The proposal has not come without controversy. For months, some Medina residents have been protesting the urban archery hunt around town and on social media. During the finance committee meeting where the vote took place, a room full of protestors wielded professionally made signs decrying in-town deer hunting. The signs read, “Say No to the Neighborhood Bow,” and sported the logo for a local organization called Save Medina’s Deer.

Members of this group are vehemently opposed to any sort of culling measures and some of them have proposed a solution of their own: They say the deer should be given birth control in the form of immunocontraception. They have found an ally in council-member-at-large Bill Lamb, who cast the lone abstaining vote during the recent finance committee meeting.

“The urban hunt is not reasonable,” Lamb said during the meeting. “It’s not a nuanced plan. The way this is put together is simply a reaction…If we pass this proposal, it may make us feel good, but the proposal doesn’t in any way resolve consistent concerns about deer issues. Not about numbers, not about plants, and not about traffic. What is being proposed is a quick fix that’s inhumane and ineffective.”

Recent photos published in the Medina Gazette show Lamb gathering with members of the Save Medina’s Deer group as they were organizing an upcoming protest against the urban hunt. In the photo, Lamb is sporting a shirt emblazoned with a heart that says, “Watch for Deer.”

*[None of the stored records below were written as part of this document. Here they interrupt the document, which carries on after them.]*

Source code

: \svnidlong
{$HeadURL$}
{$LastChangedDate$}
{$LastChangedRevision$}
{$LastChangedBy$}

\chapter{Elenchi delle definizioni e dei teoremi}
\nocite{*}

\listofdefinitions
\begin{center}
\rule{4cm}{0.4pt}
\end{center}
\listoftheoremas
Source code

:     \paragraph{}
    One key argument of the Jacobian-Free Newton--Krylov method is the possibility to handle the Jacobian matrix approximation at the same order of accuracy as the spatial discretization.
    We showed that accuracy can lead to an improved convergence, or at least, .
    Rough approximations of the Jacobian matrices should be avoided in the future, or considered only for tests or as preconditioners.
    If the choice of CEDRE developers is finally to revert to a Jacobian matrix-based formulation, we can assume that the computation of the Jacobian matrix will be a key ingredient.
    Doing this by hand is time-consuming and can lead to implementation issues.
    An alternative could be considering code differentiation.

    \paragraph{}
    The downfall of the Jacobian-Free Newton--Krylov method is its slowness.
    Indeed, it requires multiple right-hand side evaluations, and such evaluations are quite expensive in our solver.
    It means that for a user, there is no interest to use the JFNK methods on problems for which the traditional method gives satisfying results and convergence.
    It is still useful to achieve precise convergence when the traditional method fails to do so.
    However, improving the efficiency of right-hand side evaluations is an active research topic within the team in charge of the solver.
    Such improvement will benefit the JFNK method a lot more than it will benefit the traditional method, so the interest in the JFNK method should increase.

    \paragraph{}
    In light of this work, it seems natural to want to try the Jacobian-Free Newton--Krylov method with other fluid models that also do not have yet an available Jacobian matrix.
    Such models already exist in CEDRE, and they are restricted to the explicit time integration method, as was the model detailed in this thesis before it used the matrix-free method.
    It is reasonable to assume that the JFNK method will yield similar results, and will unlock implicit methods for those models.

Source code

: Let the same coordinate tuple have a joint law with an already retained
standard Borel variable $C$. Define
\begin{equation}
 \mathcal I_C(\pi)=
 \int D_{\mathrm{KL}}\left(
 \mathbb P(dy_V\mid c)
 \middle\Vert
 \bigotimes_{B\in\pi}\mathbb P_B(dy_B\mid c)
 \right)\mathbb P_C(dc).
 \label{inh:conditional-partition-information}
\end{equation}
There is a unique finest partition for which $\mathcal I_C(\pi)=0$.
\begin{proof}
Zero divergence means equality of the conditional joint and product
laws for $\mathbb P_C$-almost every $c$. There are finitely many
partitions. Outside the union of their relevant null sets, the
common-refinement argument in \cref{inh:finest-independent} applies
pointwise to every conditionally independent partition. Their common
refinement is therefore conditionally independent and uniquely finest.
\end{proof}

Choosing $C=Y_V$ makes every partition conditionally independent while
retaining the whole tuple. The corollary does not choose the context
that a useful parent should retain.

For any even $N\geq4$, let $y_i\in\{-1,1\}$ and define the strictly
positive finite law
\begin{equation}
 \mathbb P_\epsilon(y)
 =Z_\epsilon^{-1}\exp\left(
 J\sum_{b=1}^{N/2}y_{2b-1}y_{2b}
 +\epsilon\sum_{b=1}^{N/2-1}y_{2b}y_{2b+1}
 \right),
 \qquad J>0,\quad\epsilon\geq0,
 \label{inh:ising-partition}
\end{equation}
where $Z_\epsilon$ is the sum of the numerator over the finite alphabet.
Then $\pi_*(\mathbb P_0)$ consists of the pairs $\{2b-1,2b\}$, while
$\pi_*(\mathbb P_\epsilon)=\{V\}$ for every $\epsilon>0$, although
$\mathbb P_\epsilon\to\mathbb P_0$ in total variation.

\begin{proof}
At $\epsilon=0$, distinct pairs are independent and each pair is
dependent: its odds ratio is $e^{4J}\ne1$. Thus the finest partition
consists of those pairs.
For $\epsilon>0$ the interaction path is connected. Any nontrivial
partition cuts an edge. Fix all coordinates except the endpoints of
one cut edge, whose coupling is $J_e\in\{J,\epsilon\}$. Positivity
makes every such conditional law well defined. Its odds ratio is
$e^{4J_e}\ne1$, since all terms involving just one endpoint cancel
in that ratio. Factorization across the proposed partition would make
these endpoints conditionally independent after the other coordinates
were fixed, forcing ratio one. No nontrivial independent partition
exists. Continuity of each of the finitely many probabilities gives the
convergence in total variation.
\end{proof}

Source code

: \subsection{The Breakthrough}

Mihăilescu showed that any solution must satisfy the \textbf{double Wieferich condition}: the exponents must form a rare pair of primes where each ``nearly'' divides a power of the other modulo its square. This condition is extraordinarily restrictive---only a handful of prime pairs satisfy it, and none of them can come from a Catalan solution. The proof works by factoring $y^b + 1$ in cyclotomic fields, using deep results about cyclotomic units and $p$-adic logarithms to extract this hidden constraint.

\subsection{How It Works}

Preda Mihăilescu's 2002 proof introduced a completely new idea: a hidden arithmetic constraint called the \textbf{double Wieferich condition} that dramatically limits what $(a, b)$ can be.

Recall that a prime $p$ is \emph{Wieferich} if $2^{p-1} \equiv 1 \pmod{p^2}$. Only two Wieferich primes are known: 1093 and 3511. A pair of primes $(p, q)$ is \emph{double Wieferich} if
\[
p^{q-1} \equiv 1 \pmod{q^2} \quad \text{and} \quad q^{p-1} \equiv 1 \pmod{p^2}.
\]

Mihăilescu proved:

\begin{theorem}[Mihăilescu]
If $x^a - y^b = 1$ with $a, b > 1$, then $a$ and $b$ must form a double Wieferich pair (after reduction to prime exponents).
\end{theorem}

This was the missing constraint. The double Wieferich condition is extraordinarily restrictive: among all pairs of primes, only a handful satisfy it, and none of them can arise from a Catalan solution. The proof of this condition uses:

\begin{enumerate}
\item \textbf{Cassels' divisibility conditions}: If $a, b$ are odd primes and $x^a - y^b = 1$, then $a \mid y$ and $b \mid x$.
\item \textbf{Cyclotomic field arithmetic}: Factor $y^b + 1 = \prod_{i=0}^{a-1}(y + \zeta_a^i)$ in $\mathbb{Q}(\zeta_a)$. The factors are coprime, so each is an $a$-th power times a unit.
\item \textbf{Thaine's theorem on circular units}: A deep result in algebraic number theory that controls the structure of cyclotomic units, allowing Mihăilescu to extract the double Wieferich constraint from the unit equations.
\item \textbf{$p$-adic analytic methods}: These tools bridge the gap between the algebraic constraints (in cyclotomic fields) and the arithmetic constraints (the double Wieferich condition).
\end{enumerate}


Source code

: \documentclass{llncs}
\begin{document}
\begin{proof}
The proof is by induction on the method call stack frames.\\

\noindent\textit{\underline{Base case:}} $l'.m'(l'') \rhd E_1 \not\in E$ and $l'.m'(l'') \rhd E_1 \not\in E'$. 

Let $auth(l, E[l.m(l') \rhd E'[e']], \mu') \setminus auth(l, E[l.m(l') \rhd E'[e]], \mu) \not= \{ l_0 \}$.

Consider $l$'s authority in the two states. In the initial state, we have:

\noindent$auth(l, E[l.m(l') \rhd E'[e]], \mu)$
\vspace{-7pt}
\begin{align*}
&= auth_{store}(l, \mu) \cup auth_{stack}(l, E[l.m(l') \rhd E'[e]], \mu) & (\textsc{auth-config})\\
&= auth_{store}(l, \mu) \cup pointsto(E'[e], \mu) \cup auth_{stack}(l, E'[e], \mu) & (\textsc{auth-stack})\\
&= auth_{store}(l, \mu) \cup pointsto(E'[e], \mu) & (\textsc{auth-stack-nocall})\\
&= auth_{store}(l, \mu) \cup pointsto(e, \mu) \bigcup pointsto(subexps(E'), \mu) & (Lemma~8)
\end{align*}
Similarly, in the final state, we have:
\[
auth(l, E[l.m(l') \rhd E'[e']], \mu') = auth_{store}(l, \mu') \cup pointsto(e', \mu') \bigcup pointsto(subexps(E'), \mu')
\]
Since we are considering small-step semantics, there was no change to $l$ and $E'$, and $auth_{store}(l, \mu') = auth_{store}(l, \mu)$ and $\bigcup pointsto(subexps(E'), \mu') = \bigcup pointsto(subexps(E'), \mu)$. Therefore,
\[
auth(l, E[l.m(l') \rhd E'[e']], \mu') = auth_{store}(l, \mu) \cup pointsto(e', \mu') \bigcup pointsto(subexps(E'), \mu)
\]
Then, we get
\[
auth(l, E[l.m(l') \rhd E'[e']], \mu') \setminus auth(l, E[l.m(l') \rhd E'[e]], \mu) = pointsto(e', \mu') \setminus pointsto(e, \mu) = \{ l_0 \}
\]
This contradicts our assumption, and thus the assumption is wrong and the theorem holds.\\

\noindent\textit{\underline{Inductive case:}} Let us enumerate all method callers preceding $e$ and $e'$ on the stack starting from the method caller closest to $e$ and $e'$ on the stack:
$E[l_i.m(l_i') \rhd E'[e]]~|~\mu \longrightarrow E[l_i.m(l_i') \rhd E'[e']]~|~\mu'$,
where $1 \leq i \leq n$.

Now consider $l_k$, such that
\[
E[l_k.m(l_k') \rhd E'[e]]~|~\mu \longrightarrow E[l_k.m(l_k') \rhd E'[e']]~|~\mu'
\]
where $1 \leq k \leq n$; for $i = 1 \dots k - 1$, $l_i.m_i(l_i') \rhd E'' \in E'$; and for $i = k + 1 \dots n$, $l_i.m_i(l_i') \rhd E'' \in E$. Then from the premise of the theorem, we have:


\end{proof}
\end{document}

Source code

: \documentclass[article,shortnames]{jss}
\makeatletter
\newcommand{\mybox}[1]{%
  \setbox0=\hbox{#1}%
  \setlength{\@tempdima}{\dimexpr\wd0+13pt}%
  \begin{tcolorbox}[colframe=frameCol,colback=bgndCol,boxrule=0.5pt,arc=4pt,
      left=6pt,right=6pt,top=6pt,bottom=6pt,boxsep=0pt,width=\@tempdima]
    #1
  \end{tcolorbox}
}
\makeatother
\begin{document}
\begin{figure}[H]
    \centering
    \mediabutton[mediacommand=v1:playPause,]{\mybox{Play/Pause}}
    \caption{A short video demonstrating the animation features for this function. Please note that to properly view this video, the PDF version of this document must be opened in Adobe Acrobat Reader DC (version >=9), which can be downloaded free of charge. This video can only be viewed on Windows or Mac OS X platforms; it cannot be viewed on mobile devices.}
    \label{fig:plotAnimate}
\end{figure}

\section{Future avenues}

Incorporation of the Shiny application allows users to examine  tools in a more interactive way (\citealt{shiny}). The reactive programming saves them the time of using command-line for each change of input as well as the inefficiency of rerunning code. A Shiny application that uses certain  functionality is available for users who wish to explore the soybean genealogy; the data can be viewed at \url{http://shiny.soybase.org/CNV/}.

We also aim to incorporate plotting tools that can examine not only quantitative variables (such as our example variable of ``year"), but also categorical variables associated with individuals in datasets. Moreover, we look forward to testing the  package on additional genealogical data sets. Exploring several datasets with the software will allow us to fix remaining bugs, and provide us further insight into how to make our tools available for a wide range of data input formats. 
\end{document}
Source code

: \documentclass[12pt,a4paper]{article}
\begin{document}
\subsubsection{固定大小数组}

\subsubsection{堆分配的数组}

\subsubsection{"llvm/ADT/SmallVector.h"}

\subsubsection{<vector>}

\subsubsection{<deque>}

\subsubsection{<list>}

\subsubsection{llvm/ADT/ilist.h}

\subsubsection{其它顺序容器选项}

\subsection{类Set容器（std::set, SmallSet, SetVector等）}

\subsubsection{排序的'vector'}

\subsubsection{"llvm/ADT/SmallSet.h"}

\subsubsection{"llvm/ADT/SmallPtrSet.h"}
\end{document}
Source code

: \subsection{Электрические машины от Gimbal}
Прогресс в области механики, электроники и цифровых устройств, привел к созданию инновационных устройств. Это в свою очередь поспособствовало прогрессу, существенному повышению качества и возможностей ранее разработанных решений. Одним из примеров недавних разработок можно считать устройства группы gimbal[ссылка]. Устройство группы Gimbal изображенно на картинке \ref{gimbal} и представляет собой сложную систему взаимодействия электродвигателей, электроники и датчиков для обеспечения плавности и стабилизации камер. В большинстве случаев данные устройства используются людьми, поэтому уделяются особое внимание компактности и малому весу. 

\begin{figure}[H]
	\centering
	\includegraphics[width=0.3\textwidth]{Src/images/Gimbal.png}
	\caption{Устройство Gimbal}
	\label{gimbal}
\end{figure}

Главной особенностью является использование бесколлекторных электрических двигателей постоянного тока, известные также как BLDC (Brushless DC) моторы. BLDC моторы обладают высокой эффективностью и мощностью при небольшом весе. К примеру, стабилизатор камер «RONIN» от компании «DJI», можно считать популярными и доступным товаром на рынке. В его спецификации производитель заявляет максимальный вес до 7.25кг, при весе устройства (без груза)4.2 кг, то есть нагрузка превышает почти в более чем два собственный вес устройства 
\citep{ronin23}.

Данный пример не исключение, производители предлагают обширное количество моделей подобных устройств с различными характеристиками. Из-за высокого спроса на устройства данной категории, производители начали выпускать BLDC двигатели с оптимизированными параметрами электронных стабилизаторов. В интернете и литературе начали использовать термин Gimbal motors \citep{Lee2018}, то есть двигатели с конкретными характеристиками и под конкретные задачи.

According to Medina City Parks Director Jansen Wehrley, there are approximately 80 other communities in Ohio that allow some form of urban deer hunting. “What we’re doing has been fully vetted by the city administration and our police department,” Whirley told F&S. “The ODNR has looked at our ordinance change and our rules and regulations for the proposed hunt, and they approve of both.”

Read Next: Proposed Salmon Farm May Threaten Maryland’s Only Sturgeon Spawning Ground

Despite the controversy, it appears likely that hunters in Ohio will be called upon this fall to bring Medina’s ballooning deer population back in line. The full council vote on the matter will take place on September 12—and Coyne expects the proposal will pass.